"Héroe Favorito" is a song by American singer Romeo Santos. The song was written by Romeo Santos and Joaquín Díaz, with production handled by Romeo Santos and Matetraxx. It was released to digital retailers on February 10, 2017, through Sony Music Latin, as the lead single released off Santos' third studio album, Golden. The song debuted at number one on Billboards Latin Airplay chart, as well as reached the top 10 in Dominican Republic, Panama and Spain.

Background
Audio of the song was leaked on the internet ahead of its release. On February 10, 2017, the song was released to iTunes Store and Tidal earlier than expected. It was released to all major digital retailers on February 13, 2017.

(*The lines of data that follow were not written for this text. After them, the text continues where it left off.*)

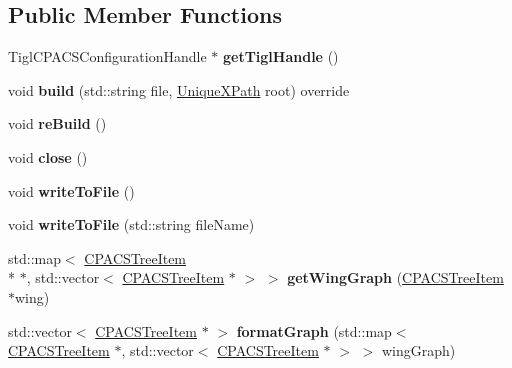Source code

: \subsection*{Public Member Functions}
\begin{DoxyCompactItemize}
\item 
\hypertarget{classcpcr_1_1AircraftTree_ae744a2c510b2c41253a655b5b0dad2c7}{Tigl\-C\-P\-A\-C\-S\-Configuration\-Handle $\ast$ {\bfseries get\-Tigl\-Handle} ()}\label{classcpcr_1_1AircraftTree_ae744a2c510b2c41253a655b5b0dad2c7}

\item 
\hypertarget{classcpcr_1_1AircraftTree_ae014423054ed3f461d0a9f7dbc82d33b}{void {\bfseries build} (std\-::string file, \hyperlink{classcpcr_1_1UniqueXPath}{Unique\-X\-Path} root) override}\label{classcpcr_1_1AircraftTree_ae014423054ed3f461d0a9f7dbc82d33b}

\item 
\hypertarget{classcpcr_1_1AircraftTree_aee89f36aa0c2747c73610621c5ec7979}{void {\bfseries re\-Build} ()}\label{classcpcr_1_1AircraftTree_aee89f36aa0c2747c73610621c5ec7979}

\item 
\hypertarget{classcpcr_1_1AircraftTree_aa98b4e08584ca8b3afb96b1fb236a7dc}{void {\bfseries close} ()}\label{classcpcr_1_1AircraftTree_aa98b4e08584ca8b3afb96b1fb236a7dc}

\item 
\hypertarget{classcpcr_1_1AircraftTree_a076b3beaeb107a095ce2b6658620685e}{void {\bfseries write\-To\-File} ()}\label{classcpcr_1_1AircraftTree_a076b3beaeb107a095ce2b6658620685e}

\item 
\hypertarget{classcpcr_1_1AircraftTree_a0fbe75a07bbdfddcfb2bcd57fc9e4386}{void {\bfseries write\-To\-File} (std\-::string file\-Name)}\label{classcpcr_1_1AircraftTree_a0fbe75a07bbdfddcfb2bcd57fc9e4386}

\item 
\hypertarget{classcpcr_1_1AircraftTree_a5b84457be75ccd0296ca21fc19beddd3}{std\-::map$<$ \hyperlink{classcpcr_1_1CPACSTreeItem}{C\-P\-A\-C\-S\-Tree\-Item} \\*
$\ast$, std\-::vector$<$ \hyperlink{classcpcr_1_1CPACSTreeItem}{C\-P\-A\-C\-S\-Tree\-Item} $\ast$ $>$ $>$ {\bfseries get\-Wing\-Graph} (\hyperlink{classcpcr_1_1CPACSTreeItem}{C\-P\-A\-C\-S\-Tree\-Item} $\ast$wing)}\label{classcpcr_1_1AircraftTree_a5b84457be75ccd0296ca21fc19beddd3}

\item 
\hypertarget{classcpcr_1_1AircraftTree_ad663f9abc22df6d674e42fed3cd123d4}{std\-::vector$<$ \hyperlink{classcpcr_1_1CPACSTreeItem}{C\-P\-A\-C\-S\-Tree\-Item} $\ast$ $>$ {\bfseries format\-Graph} (std\-::map$<$ \hyperlink{classcpcr_1_1CPACSTreeItem}{C\-P\-A\-C\-S\-Tree\-Item} $\ast$, std\-::vector$<$ \hyperlink{classcpcr_1_1CPACSTreeItem}{C\-P\-A\-C\-S\-Tree\-Item} $\ast$ $>$ $>$ wing\-Graph)}\label{classcpcr_1_1AircraftTree_ad663f9abc22df6d674e42fed3cd123d4}


\end{DoxyCompactItemize}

In an interview with Billboard magazine, Santos said that the song was about "a girl he's infatuated with and wants to be her superhero to protect her". Santos said: "Her parents are trying to set her up with this other guy. At least from my perspective, she's not too enthusiastic about it, so in my imagination, I'm like, if I were a superhero I would protect her. I have strength like Hulk, climb up 100 feet to her balcony like Spider-Man, a lot of metaphors."

Composition
The song is described by Elias Leight of Billboard as an "audacious combination of jazz and bachata".

Artwork
Santos collaborated with Marvel Custom, Marvel Comics' content and marketing agency, on the single's artwork, in which he was dressed up as a superhero. "I always had this fascination with superheroes," Santos told Billboard. "Who didn't love Hulk and Spider-Man?" The outfit was inspired by the Punisher, also a character from Marvel.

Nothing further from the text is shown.